What the task asks: Your answer should be the full data, transcribed exactly, with no pictures in it.

--- Material provided Enclosed Below ---

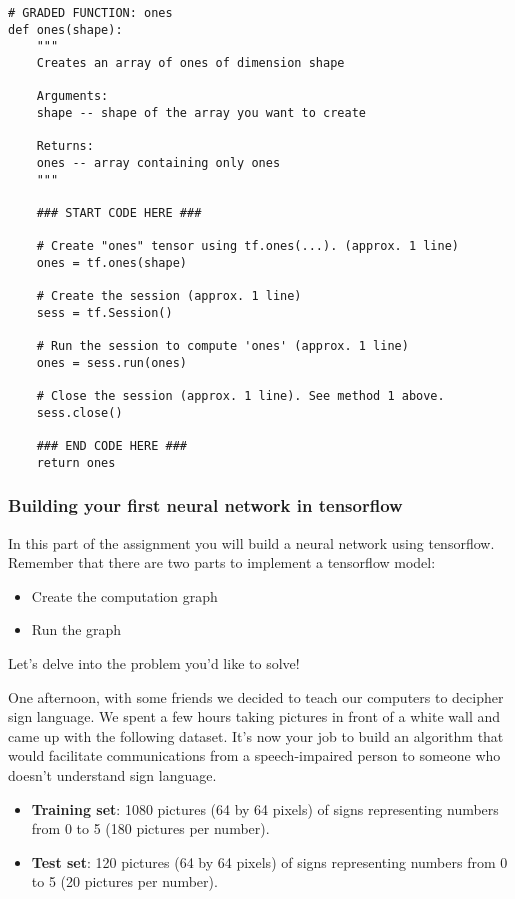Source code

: \begin{verbatim} 
# GRADED FUNCTION: ones
def ones(shape):
    """
    Creates an array of ones of dimension shape
    
    Arguments:
    shape -- shape of the array you want to create
        
    Returns: 
    ones -- array containing only ones
    """
    
    ### START CODE HERE ###
    
    # Create "ones" tensor using tf.ones(...). (approx. 1 line)
    ones = tf.ones(shape)
    
    # Create the session (approx. 1 line)
    sess = tf.Session()
    
    # Run the session to compute 'ones' (approx. 1 line)
    ones = sess.run(ones)
    
    # Close the session (approx. 1 line). See method 1 above.
    sess.close()
    
    ### END CODE HERE ###
    return ones
\end{verbatim} 



\subsubsection{Building your first neural network in tensorflow}

In this part of the assignment you will build a neural network using tensorflow. Remember that there are two parts to implement a tensorflow model:
\begin{itemize}
\item Create the computation graph
\item Run the graph
\end{itemize}

Let's delve into the problem you'd like to solve!



One afternoon, with some friends we decided to teach our computers to decipher sign language. We spent a few hours taking pictures in front of a white wall and came up with the following dataset. It's now your job to build an algorithm that would facilitate communications from a speech-impaired person to someone who doesn't understand sign language.
\begin{itemize}
\item {\textbf {Training set}}: 1080 pictures (64 by 64 pixels) of signs representing numbers from 0 to 5 (180 pictures per number).
\item {\textbf {Test set}}: 120 pictures (64 by 64 pixels) of signs representing numbers from 0 to 5 (20 pictures per number).
\end{itemize}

--- End of Enclosed Material provided ---

Result of the task:
Source code

: \begin{verbatim} 
# GRADED FUNCTION: ones
def ones(shape):
    """
    Creates an array of ones of dimension shape
    
    Arguments:
    shape -- shape of the array you want to create
        
    Returns: 
    ones -- array containing only ones
    """
    
    ### START CODE HERE ###
    
    # Create "ones" tensor using tf.ones(...). (approx. 1 line)
    ones = tf.ones(shape)
    
    # Create the session (approx. 1 line)
    sess = tf.Session()
    
    # Run the session to compute 'ones' (approx. 1 line)
    ones = sess.run(ones)
    
    # Close the session (approx. 1 line). See method 1 above.
    sess.close()
    
    ### END CODE HERE ###
    return ones
\end{verbatim} 



\subsubsection{Building your first neural network in tensorflow}

In this part of the assignment you will build a neural network using tensorflow. Remember that there are two parts to implement a tensorflow model:
\begin{itemize}
\item Create the computation graph
\item Run the graph
\end{itemize}

Let's delve into the problem you'd like to solve!



One afternoon, with some friends we decided to teach our computers to decipher sign language. We spent a few hours taking pictures in front of a white wall and came up with the following dataset. It's now your job to build an algorithm that would facilitate communications from a speech-impaired person to someone who doesn't understand sign language.
\begin{itemize}
\item {\textbf {Training set}}: 1080 pictures (64 by 64 pixels) of signs representing numbers from 0 to 5 (180 pictures per number).
\item {\textbf {Test set}}: 120 pictures (64 by 64 pixels) of signs representing numbers from 0 to 5 (20 pictures per number).
\end{itemize}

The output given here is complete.